Zentrales Thema der Botschaft Baha'u'llahs ist der Gedanke der Einheit, der sich auf drei Ebenen manifestiert: in der Einheit Gottes, in der mystischen Einheit der Religionen und in der Einheit des Menschengeschlechtes. Theologischer Angelpunkt der Baha'i-Lehre ist das neue heilsgeschichtliche Paradigma der „fortschreitenden Gottesoffenbarung“: Gott offenbart sich der Menschheit nicht einmalig, sondern progressiv, zyklisch wiederkehrend. Da die Menschheit sich ständig fortentwickelt und sich demnach zwangsläufig die Umstände und die Fassungskraft der Menschen ändern, muss die Religion eine Erneuerung erfahren, um der Situation entsprechend göttliche Führung leisten zu können. Dies geschieht, indem Gott der Menschheit in bestimmten Zeiträumen göttliche Erzieher schickt. Folglich sind die großen Religionen (wie Judentum, Christentum, Islam u. a.) nicht bloße Wahrheitsteilhaben, sondern göttliche Stiftungen. Ihre heiligen Bücher sind Zeugnisse der Wahrheit, sie stammen letztlich alle aus derselben Quelle. Dem Glauben der Baha'i nach ist Baha'u'llah der Jüngste dieser göttlichen Erzieher, aber nicht der letzte.
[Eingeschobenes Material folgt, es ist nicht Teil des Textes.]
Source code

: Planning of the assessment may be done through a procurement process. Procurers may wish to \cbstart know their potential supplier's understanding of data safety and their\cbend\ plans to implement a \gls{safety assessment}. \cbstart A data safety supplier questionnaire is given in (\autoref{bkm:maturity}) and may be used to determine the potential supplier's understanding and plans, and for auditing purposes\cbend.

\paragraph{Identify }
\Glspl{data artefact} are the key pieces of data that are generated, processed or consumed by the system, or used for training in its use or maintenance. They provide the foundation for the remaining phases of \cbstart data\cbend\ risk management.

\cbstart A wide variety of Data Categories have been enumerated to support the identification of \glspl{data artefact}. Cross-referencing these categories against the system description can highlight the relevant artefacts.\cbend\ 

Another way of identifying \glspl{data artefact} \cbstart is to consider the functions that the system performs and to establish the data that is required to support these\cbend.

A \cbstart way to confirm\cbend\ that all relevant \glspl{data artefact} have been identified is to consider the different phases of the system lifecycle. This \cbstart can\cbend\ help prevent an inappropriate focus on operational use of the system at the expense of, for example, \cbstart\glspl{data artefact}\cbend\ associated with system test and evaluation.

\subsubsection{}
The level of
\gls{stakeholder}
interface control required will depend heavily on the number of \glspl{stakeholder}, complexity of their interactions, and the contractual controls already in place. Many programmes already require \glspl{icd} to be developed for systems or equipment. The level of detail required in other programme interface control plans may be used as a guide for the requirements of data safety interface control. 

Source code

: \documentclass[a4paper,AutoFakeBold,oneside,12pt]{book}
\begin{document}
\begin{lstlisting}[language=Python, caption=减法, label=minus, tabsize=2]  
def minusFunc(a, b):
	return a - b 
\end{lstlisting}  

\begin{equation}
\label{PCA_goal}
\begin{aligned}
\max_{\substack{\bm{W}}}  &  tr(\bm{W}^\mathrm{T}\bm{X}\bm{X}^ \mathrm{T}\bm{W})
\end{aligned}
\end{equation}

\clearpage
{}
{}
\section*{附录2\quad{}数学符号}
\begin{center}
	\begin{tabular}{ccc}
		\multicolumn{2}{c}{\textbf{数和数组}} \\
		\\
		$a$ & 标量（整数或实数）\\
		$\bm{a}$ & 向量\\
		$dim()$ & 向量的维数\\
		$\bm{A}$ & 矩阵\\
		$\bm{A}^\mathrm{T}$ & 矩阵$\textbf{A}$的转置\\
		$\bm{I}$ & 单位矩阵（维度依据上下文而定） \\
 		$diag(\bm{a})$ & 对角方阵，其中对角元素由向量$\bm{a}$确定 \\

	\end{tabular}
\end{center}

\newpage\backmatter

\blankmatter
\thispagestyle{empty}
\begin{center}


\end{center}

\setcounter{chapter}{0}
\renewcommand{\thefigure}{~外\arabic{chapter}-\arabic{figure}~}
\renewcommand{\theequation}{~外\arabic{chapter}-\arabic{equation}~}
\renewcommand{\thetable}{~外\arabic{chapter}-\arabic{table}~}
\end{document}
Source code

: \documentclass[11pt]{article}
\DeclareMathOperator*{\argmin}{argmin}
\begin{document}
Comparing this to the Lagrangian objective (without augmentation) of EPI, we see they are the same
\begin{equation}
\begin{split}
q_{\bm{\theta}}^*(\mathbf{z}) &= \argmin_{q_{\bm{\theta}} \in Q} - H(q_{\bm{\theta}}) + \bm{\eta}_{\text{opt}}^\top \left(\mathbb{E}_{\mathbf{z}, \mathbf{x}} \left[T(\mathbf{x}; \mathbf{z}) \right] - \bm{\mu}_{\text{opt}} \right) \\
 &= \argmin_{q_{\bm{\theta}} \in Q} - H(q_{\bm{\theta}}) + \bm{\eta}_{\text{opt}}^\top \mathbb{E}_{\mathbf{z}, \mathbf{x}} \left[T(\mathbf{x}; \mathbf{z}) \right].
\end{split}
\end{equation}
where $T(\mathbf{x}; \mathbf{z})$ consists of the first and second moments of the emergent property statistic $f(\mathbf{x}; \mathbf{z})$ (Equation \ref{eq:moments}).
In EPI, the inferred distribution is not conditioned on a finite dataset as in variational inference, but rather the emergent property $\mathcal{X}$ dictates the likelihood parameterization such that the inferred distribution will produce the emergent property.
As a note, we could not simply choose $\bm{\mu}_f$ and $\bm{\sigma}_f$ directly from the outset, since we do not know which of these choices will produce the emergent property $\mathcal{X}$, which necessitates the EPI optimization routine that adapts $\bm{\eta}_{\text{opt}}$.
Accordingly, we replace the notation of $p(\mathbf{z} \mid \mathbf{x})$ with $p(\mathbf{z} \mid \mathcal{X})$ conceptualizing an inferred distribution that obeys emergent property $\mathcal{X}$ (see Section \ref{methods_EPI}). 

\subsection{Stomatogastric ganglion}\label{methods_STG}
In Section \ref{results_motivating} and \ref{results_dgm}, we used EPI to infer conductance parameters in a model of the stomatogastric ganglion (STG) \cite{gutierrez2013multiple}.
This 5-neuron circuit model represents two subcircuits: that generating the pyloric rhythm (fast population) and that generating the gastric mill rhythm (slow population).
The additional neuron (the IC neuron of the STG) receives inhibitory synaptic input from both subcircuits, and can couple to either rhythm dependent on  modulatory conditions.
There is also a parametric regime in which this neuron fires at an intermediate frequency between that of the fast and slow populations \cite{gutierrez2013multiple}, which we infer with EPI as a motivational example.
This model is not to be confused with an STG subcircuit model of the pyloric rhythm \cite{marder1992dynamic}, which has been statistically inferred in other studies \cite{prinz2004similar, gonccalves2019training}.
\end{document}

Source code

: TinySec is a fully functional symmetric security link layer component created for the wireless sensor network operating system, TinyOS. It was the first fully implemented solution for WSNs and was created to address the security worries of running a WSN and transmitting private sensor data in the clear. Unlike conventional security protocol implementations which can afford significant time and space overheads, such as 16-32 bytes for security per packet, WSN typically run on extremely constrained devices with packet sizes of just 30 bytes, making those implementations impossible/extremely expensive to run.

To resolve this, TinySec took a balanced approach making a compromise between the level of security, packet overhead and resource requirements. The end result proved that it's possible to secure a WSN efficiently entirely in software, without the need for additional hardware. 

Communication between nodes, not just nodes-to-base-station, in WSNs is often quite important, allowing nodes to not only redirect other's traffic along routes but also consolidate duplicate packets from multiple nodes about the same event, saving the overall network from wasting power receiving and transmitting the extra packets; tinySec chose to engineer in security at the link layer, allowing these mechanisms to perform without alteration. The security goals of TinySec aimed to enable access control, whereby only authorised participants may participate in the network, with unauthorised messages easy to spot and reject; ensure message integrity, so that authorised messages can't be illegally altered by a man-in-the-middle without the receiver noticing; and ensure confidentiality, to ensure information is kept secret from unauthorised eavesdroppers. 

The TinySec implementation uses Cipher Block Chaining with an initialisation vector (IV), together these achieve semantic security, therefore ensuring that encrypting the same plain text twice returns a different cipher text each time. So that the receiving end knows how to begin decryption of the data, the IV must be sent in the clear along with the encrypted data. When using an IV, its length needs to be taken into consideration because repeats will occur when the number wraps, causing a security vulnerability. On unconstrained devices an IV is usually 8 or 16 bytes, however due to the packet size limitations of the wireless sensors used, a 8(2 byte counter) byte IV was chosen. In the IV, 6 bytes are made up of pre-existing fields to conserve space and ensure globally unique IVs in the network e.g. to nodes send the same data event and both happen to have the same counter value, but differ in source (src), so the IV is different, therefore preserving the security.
Seine Mitte des 19. Jahrhunderts offenbarten Gebote und Gesetze, wie beispielsweise die Abschaffung aller Vorurteile, die Harmonie zwischen Religion und Wissenschaft, das Recht jedes Einzelnen auf Bildung, die Gleichberechtigung von Frau und Mann oder das tugendhafte Leben der Menschen, sollen die Grundlage für eine funktionierende Gesellschaft bilden und dazu führen, „dass dem Körper dieser Welt eine lebendige Seele geschenkt wird und dieses zarte Kind, die Menschheit, zur Stufe der Reife gelangt.“
Die Baha'i besitzen in den zahllosen Originalschriften Baha'u'llah eine eigene zentrale Offenbarungsquelle. Dabei nimmt der Kitab-i-Aqdas, das „Heiligste Buch“, eine herausragende Stellung ein. Es stellt für die Baha'i die Charta einer künftigen Weltkultur dar, die zu errichten Baha'u'llah gekommen ist.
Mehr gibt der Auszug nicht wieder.